_Stored records_
"""
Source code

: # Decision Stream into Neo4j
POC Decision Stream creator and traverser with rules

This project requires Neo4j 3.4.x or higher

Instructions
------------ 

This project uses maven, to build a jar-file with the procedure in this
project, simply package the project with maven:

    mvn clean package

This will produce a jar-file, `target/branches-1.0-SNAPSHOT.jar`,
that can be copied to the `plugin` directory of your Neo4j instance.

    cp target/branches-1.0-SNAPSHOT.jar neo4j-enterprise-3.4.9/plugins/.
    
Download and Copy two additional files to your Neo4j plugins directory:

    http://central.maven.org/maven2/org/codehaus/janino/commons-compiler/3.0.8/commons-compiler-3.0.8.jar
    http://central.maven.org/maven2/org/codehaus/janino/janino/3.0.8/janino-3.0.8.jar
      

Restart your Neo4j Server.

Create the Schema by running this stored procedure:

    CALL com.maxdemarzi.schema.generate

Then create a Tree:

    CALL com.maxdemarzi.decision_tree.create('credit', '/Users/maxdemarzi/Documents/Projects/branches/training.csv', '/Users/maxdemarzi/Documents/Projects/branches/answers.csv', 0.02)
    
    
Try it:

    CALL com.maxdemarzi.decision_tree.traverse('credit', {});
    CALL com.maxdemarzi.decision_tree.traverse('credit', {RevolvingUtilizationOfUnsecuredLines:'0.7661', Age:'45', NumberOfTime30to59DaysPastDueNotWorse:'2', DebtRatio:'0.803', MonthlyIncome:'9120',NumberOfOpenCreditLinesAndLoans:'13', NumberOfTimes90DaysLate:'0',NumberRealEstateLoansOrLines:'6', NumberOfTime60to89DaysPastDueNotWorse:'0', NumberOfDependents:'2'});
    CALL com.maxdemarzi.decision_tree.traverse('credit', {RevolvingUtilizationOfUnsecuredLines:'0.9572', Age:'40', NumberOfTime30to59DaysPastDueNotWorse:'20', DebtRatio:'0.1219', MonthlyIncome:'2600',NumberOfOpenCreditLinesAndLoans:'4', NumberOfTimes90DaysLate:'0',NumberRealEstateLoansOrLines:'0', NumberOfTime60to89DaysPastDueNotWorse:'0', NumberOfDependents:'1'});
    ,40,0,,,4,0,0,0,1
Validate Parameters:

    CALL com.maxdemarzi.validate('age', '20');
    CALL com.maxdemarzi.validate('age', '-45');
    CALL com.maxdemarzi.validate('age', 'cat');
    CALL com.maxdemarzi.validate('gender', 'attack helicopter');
"""
_WHAT THE TASK REQUIRES_
Please copy each line of the records above in which the word "Stream" can be found.

_PROBLEM SOLUTION_
: # Decision Stream into Neo4j
POC Decision Stream creator and traverser with rules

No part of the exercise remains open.